הכינוס השנתי הדיגיטלי של החברה הישראלית לפדיאטריה קלינית - חיפ"ק 2021

Dynamic platelets transfusion thresholds in pediatric ECMO - giving less and gaining more (?)

עופר שילר 1,2 Giulia Pula 1 Eran Shostak 1 Orit Manor-Shulman 1 Gabriel Amir 1,2 Georgy Frenkel 1 Golan Shukrun 1 Ovadia Dagan 1,2
1Pediatric Cardiac Intensive Care Unit, Schneider Children's Medical Center
2Sackler School of Medicine, Tel-Aviv University

Most pediatric ECMO patients need anticoagulation and suffer from severe thrombocytopenia which increases their tendency to bleed. Hence, most centers adhere to current guidelines that recommend platelet transfusion when the count<100,000 cells/mm3. Our practice is to set the platelet transfusion goal during the morning rounds according to the patient status and bleeding tendency. In the non-bleeding, stable patient, the platelets transfusion threshold is decreased daily from 100,000 to ~20,000 cells/mm3
When bleeding occurs, the patient is transfused with blood products and/or hemostatic medications as needed.

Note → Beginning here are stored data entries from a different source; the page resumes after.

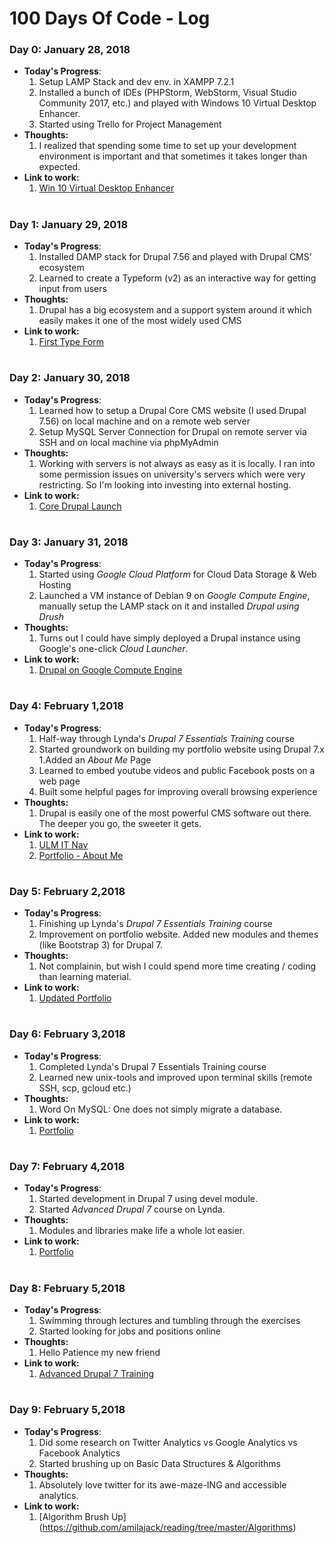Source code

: # 100 Days Of Code - Log

### Day 0: January 28, 2018

* **Today's Progress**: 
  1. Setup LAMP Stack and dev env. in XAMPP 7.2.1
  2. Installed a bunch of IDEs (PHPStorm, WebStorm, Visual Studio Community 2017, etc.) and played with Windows 10 Virtual Desktop Enhancer.
  3. Started using Trello for Project Management
* **Thoughts:** 
  1. I realized that spending some time to set up your development environment is important and that sometimes it takes longer than expected.
* **Link to work:** 
  1. [Win 10 Virtual Desktop Enhancer](https://github.com/sdias/win-10-virtual-desktop-enhancer)

#

### Day 1: January 29, 2018

* **Today's Progress**: 
  1. Installed DAMP stack for Drupal 7.56 and played with Drupal CMS' ecosystem
  2. Learned to create a Typeform (v2) as an interactive way for getting input from users
* **Thoughts:**
  1. Drupal has a big ecosystem and a support system around it which easily makes it one of the most widely used CMS
* **Link to work:** 
  1. [First Type Form](https://kirandangol.typeform.com/to/MeGjD7)

#

### Day 2: January 30, 2018

* **Today's Progress**: 
  1. Learned how to setup a Drupal Core CMS website (I used Drupal 7.56) on local machine and on a remote web server
  2. Setup MySQL Server Connection for Drupal on remote server via SSH and on local machine via phpMyAdmin
* **Thoughts:**
  1. Working with servers is not always as easy as it is locally. I ran into some permission issues on university's servers which were very restricting. So I'm looking into investing into external hosting.
* **Link to work:** 
  1. [Core Drupal Launch](http://cs.ulm.edu/~dangolk/drupal-core)

#

### Day 3: January 31, 2018

* **Today's Progress**: 
  1. Started using *Google Cloud Platform* for Cloud Data Storage & Web Hosting
  2. Launched a VM instance of Debian 9 on *Google Compute Engine*, manually setup the LAMP stack on it and installed *Drupal using Drush*
* **Thoughts:**
  1. Turns out I could have simply deployed a Drupal instance using Google's one-click *Cloud Launcher*.
* **Link to work:** 
  1. [Drupal on Google Compute Engine](http://35.196.8.78/drupal-core/)

#

### Day 4: February 1,2018

* **Today's Progress**: 
  1. Half-way through Lynda's *Drupal 7 Essentials Training* course
  2. Started groundwork on building my portfolio website using Drupal 7.x
    1.Added an *About Me* Page
    2. Learned to embed youtube videos and public Facebook posts on a web page
  3. Built some helpful pages for improving overall browsing experience
* **Thoughts:**
  1. Drupal is easily one of the most powerful CMS software out there. The deeper you go, the sweeter it gets.
* **Link to work:** 
  1. [ULM IT Nav](http://35.196.8.78/drupal-core/?q=ulm-it-nav)
  2. [Portfolio - About Me](http://35.196.8.78/drupal-core/?q=about-me)

#

### Day 5: February 2,2018

* **Today's Progress**: 
  1. Finishing up Lynda's *Drupal 7 Essentials Training* course
  2. Improvement on portfolio website. Added new modules and themes (like Bootstrap 3) for Drupal 7.
* **Thoughts:**
  1. Not complainin, but wish I could spend more time creating / coding than learning material. 
* **Link to work:** 
  1. [Updated Portfolio](http://35.196.8.78/drupal-core)

#

### Day 6: February 3,2018

* **Today's Progress**: 
  1. Completed Lynda's Drupal 7 Essentials Training course
  2. Learned new unix-tools and improved upon terminal skills (remote SSH, scp, gcloud etc.)
* **Thoughts:**
  1. Word On MySQL: One does not simply migrate a database.
* **Link to work:** 
  1. [Portfolio](http://35.196.8.78/drupal-core)

#

### Day 7: February 4,2018

* **Today's Progress**: 
  1. Started development in Drupal 7 using devel module.
  2. Started *Advanced Drupal 7* course on Lynda.
* **Thoughts:**
  1. Modules and libraries make life a whole lot easier.
* **Link to work:** 
  1. [Portfolio](http://35.196.8.78/drupal-core)

#

### Day 8: February 5,2018

* **Today's Progress**: 
  1. Swimming through lectures and tumbling through the exercises
  2. Started looking for jobs and positions online
* **Thoughts:**
  1. Hello Patience my new friend
* **Link to work:** 
  1. [Advanced Drupal 7 Training](https://www.lynda.com/Drupal-tutorials/Working-your-web-hosts-access-restrictions/97405/105696-4.html)

#

### Day 9: February 5,2018

* **Today's Progress**: 
  1. Did some research on Twitter Analytics vs Google Analytics vs Facebook Analytics
  2. Started brushing up on Basic Data Structures & Algorithms
* **Thoughts:**
  1. Absolutely love twitter for its awe-maze-ING and accessible analytics.
* **Link to work:** 
  1. [Algorithm Brush Up] (https://github.com/amilajack/reading/tree/master/Algorithms)

#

This is a retrospective, single-center, chart review, study of all ECMO supported patients between 05/2010-05/2020 looking at bleeding complications and use of blood products. Included were 229 patients, most with VA ECMO support, with a median age of 21 days.

We showed that platelet transfusions were used in fewer ECMO days and in smaller doses than in the literature. Bleeding complications were similar to previously published rates with fewer bleeding days and PRBC use. Intracranial hemorrhage was not more common in our cohort than in the literature.

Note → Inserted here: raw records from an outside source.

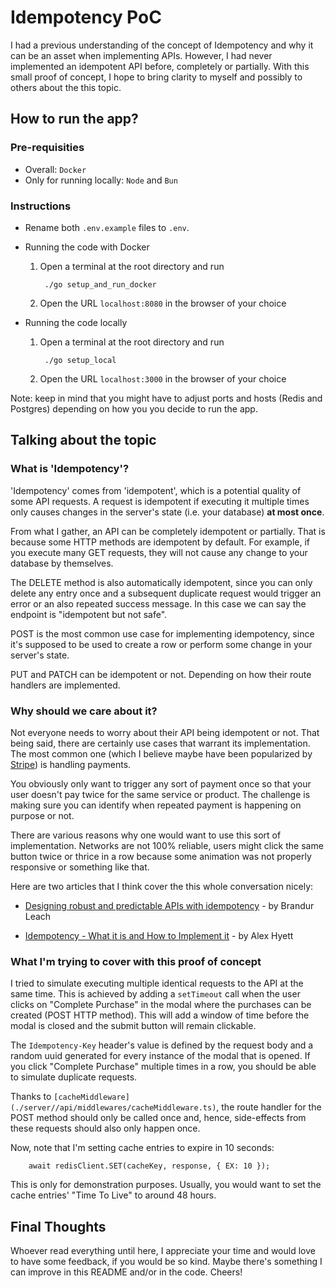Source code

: # Idempotency PoC

I had a previous understanding of the concept of Idempotency and why it can be an asset when implementing APIs. However, I had never implemented an idempotent API before, completely or partially. With this small proof of concept, I hope to bring clarity to myself and possibly to others about the this topic.

## How to run the app?

### Pre-requisities

- Overall: `Docker`
- Only for running locally: `Node` and `Bun`

### Instructions

* Rename both `.env.example` files to `.env`.

* Running the code with Docker

    1. Open a terminal at the root directory and run

            ./go setup_and_run_docker

    2. Open the URL `localhost:8080` in the browser of your choice

* Running the code locally

    1. Open a terminal at the root directory and run

            ./go setup_local

    2. Open the URL `localhost:3000` in the browser of your choice

Note: keep in mind that you might have to adjust ports and hosts (Redis and Postgres) depending on how you you decide to run the app.

## Talking about the topic

### What is 'Idempotency'?

'Idempotency' comes from 'idempotent', which is a potential quality of some API requests. A request is idempotent if executing it multiple times only causes changes in the server's state (i.e. your database) **at most once**.

From what I gather, an API can be completely idempotent or partially. That is because some HTTP methods are idempotent by default. For example, if you execute many GET requests, they will not cause any change to your database by themselves.

The DELETE method is also automatically idempotent, since you can only delete any entry once and a subsequent duplicate request would trigger an error or an also repeated success message. In this case we can say the endpoint is "idempotent but not safe".

POST is the most common use case for implementing idempotency, since it's supposed to be used to create a row or perform some change in your server's state.

PUT and PATCH can be idempotent or not. Depending on how their route handlers are implemented.

### Why should we care about it?

Not everyone needs to worry about their API being idempotent or not. That being said, there are certainly use cases that warrant its implementation. The most common one (which I believe maybe have been popularized by [Stripe](https://stripe.com/blog/idempotency)) is handling payments.

You obviously only want to trigger any sort of payment once so that your user doesn't pay twice for the same service or product. The challenge is making sure you can identify when repeated payment is happening on purpose or not.

There are various reasons why one would want to use this sort of implementation. Networks are not 100% reliable, users might click the same button twice or thrice in a row because some animation was not properly responsive or something like that.

Here are two articles that I think cover the this whole conversation nicely:
- [Designing robust and predictable APIs with idempotency](https://stripe.com/blog/idempotency) - by Brandur Leach

- [Idempotency - What it is and How to Implement it](https://www.alexhyett.com/idempotency/#what-is-idempotency) - by Alex Hyett

### What I'm trying to cover with this proof of concept

I tried to simulate executing multiple identical requests to the API at the same time. This is achieved by adding a `setTimeout` call when the user clicks on "Complete Purchase" in the modal where the purchases can be created (POST HTTP method). This will add a window of time before the modal is closed and the submit button will remain clickable.

The `Idempotency-Key` header's value is defined by the request body and a random uuid generated for every instance of the modal that is opened. If you click "Complete Purchase" multiple times in a row, you should be able to simulate duplicate requests.

Thanks to `[cacheMiddleware](./server//api/middlewares/cacheMiddleware.ts)`, the route handler for the POST method should only be called once and, hence, side-effects from these requests should also only happen once.

Now, note that I'm setting cache entries to expire in 10 seconds:

        await redisClient.SET(cacheKey, response, { EX: 10 });

This is only for demonstration purposes. Usually, you would want to set the cache entries' "Time To Live" to around 48 hours.

## Final Thoughts

Whoever read everything until here, I appreciate your time and would love to have some feedback, if you would be so kind. Maybe there's something I can improve in this README and/or in the code. Cheers!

We estimated that a cost of ~2,000,000 US$ was saved by practicing our restrictive policy.

In conclusion, we may be giving less platelets and no more blood than other centers with comparable hemorrhagic complications. A cautious gradual decrease in platelets transfusion thresholds is safe in pediatric ECMO patients, but reevaluation is required once the patient bleeds or becomes unstable.